Recent occasion found one at his favorite hole in the fences at Sunnyside Yards, which occurred coincidentally with a flurry of track repair and maintenance activity. Just east of my favorite hole, crews of hard hats were making busy, and under it I spotted these two LIRR engines rolling about.

Maintenance of Way is a new name of game I’ve recently learned, and that’s what these two engines were involved with. Low light photography is the name of my game, and the shot above represents a new physical achievement for me, which is holding the camera steady for 1/6th of a second. That should be impossible.

– photo by Mitch Waxman

Realizing at the time that I had gotten lucky with the 1/6th shutter speed, I cracked out a “just in case” shot – above – at a more reliable 1/80th.
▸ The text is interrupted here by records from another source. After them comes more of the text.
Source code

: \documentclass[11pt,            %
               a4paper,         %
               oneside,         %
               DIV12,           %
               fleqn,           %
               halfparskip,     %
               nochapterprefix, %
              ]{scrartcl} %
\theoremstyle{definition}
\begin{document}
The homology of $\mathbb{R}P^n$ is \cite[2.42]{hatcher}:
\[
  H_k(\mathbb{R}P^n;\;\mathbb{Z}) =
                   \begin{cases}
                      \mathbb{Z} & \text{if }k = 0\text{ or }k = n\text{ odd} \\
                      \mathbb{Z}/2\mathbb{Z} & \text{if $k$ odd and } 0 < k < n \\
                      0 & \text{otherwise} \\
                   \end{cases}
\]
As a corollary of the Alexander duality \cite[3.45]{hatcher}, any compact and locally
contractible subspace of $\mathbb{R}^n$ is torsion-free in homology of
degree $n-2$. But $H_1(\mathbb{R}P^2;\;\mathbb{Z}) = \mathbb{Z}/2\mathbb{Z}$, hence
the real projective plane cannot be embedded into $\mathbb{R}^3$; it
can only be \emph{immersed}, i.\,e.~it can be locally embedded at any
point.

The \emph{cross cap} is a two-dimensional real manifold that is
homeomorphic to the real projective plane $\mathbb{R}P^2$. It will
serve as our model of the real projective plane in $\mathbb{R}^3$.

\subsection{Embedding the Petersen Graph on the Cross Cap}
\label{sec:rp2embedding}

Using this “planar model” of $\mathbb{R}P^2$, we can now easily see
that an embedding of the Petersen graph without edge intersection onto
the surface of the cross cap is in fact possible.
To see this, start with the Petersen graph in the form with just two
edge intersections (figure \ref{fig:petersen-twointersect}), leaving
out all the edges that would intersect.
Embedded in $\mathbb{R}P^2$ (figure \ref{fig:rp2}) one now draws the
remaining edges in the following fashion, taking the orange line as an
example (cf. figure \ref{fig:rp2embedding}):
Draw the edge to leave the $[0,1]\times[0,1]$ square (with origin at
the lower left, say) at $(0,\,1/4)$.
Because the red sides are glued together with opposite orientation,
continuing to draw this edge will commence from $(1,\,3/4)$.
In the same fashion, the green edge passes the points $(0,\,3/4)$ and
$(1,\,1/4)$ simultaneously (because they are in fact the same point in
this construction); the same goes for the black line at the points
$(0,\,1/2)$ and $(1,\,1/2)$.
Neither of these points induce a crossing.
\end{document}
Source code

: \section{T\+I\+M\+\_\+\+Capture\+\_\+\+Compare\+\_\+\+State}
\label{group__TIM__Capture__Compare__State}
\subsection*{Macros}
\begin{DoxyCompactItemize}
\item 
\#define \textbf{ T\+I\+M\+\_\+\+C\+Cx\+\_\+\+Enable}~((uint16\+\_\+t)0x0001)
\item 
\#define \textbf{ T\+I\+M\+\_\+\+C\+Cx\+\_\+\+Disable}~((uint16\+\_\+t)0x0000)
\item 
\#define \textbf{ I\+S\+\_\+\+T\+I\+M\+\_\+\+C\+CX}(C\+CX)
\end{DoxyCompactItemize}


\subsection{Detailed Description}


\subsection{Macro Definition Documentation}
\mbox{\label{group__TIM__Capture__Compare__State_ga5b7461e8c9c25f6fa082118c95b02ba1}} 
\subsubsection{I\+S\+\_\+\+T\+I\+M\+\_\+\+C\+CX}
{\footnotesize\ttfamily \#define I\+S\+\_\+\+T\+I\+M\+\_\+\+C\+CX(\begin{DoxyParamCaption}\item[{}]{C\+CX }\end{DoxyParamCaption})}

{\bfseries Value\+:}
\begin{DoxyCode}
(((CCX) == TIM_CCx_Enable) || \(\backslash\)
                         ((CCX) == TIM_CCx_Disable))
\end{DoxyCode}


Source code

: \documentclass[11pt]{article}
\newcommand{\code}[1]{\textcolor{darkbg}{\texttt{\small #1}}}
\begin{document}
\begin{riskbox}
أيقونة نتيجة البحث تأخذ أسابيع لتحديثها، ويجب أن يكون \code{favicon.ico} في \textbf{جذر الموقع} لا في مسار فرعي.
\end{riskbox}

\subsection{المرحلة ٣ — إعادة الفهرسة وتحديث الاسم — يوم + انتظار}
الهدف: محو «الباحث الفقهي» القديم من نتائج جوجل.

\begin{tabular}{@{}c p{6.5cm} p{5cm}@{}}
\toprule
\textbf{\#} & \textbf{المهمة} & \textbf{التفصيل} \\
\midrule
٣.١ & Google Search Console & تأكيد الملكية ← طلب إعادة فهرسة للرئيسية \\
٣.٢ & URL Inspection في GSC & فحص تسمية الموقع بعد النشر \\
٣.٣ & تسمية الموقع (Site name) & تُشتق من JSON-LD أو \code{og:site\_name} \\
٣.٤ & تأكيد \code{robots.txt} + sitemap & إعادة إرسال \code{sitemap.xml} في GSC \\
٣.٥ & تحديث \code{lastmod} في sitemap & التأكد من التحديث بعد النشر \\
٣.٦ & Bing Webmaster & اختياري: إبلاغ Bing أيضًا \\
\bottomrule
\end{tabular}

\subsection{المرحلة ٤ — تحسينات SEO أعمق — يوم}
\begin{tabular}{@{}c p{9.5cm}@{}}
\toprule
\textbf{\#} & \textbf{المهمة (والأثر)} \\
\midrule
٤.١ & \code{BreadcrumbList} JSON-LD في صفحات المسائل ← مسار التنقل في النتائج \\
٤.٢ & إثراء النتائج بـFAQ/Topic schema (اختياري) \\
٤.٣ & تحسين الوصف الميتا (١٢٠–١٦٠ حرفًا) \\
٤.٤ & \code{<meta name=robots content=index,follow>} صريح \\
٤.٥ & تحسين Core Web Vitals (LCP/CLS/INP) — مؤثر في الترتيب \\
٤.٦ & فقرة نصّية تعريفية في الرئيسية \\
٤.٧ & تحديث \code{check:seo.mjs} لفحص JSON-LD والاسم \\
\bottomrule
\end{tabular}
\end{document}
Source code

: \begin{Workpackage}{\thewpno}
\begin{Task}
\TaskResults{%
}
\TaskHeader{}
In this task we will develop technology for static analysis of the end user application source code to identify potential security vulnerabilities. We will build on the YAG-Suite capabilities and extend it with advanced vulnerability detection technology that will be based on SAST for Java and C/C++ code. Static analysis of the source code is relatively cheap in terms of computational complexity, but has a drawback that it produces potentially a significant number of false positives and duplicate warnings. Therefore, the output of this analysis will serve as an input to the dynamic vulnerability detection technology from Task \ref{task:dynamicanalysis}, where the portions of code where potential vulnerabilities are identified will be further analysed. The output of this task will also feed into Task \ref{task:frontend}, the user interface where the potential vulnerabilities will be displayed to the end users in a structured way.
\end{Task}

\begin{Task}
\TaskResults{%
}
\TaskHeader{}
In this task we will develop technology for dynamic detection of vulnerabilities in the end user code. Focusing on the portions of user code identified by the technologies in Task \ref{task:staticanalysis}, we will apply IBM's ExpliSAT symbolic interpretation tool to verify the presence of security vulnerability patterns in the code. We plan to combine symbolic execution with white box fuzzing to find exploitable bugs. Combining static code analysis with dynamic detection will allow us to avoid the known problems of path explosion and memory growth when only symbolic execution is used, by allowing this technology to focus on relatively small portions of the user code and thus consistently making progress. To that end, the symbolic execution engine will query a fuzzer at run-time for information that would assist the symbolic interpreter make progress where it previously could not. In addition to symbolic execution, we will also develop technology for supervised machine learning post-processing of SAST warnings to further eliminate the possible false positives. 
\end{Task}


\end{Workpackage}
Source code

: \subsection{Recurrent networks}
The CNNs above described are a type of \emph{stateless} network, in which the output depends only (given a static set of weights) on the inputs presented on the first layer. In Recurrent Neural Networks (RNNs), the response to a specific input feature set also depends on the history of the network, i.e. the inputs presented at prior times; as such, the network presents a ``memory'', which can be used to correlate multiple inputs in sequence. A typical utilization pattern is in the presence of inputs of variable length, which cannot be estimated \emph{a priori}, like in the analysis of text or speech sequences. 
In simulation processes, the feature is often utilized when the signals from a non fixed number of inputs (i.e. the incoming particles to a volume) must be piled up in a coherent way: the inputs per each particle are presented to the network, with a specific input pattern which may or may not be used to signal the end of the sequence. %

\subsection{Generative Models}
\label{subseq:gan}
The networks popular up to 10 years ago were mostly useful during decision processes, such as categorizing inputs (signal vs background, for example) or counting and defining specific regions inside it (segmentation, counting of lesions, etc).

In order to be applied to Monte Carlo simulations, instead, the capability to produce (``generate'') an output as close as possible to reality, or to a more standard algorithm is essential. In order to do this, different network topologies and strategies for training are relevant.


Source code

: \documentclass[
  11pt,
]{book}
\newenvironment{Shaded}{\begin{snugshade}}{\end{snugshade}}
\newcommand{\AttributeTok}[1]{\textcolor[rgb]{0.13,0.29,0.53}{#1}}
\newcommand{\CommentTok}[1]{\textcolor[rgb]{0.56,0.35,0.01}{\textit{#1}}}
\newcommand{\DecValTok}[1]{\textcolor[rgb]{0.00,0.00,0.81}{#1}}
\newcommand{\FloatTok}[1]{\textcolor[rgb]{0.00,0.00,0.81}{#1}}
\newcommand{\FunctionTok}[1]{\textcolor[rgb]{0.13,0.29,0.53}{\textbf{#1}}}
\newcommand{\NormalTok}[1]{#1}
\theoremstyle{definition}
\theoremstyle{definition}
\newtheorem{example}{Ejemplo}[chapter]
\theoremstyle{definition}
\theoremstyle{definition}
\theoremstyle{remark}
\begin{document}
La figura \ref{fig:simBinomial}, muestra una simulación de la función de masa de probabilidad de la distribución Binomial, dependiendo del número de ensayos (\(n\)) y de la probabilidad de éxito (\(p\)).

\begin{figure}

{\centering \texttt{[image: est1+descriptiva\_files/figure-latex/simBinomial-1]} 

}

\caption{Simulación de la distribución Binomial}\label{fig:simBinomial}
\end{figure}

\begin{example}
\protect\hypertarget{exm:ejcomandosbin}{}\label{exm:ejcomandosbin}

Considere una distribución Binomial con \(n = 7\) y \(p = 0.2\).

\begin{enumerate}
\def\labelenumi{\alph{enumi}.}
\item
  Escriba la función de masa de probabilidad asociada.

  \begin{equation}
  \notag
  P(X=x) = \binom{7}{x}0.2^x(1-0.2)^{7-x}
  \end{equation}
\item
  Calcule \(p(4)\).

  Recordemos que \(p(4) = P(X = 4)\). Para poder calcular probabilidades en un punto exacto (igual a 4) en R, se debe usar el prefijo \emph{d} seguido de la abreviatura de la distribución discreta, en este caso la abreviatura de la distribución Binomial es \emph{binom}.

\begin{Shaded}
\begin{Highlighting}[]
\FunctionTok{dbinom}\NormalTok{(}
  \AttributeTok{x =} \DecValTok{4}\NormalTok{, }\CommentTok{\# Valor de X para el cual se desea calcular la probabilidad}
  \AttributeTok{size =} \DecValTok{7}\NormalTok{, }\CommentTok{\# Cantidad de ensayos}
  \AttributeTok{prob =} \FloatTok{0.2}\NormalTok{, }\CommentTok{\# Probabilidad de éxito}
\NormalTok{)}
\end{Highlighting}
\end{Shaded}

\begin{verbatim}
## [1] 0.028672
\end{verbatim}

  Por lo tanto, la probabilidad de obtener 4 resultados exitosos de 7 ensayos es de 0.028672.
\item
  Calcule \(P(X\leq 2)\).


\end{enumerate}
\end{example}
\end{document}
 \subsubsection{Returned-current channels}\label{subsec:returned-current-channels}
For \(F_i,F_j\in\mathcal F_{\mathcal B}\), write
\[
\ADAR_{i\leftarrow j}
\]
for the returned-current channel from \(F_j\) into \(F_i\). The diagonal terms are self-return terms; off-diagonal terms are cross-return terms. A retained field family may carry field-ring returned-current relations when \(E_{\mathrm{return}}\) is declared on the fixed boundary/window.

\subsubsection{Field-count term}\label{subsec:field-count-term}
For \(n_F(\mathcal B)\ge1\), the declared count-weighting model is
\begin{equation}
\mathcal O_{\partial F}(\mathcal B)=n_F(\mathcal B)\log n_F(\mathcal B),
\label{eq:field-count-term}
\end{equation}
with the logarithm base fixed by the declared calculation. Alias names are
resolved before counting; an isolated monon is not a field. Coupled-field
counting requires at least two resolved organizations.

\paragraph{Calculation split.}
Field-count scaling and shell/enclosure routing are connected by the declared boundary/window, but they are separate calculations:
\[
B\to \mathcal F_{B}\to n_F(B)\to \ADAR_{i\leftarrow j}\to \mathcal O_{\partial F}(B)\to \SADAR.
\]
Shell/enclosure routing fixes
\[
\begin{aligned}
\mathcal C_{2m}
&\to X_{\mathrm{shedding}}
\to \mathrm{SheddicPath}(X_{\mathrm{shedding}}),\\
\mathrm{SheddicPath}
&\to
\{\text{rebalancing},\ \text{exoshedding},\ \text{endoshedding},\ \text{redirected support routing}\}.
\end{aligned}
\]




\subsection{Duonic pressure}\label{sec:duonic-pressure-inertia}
My near constant desire to photograph LIRR rolling stock temporarily sated, the camera was allowed a short interval of inactivity, and one continued his endless perambulations. On this particular evening, I was on one of my short walks, an exercising constitutional you might want to call it.

– photo by Mitch Waxman

While crossing Queens Blvd., one took notice of this midden surrounding a DSNY bin under the elevated tracks of the 7 line. My intention when clicking the shutter revolved around the comic level of household trash dumping and litter surrounding it, but when reviewing the photo a few things occurred to me. The typography on the signage is fairly relict, and the bin itself is definitively an older model.

I began wondering how long ago this particular bin was placed here on the corner of 39th street and Queens Blvd. and whether or not I could determine its age based on model and design. Came up empty on both fronts. Any ideas?

Note: I’m writing this and several of the posts you’re going to see for the next week at the beginning of the week of Monday, June 1st. My plan is to continue doing my solo photo walks around LIC and the Newtown Creek in the dead of night as long as that’s feasible. If you continue to see regular updates as we move into April and beyond, that means everything is kosher as far as health and well being. If the blog stops updating, it means that things have gone badly for a humble narrator.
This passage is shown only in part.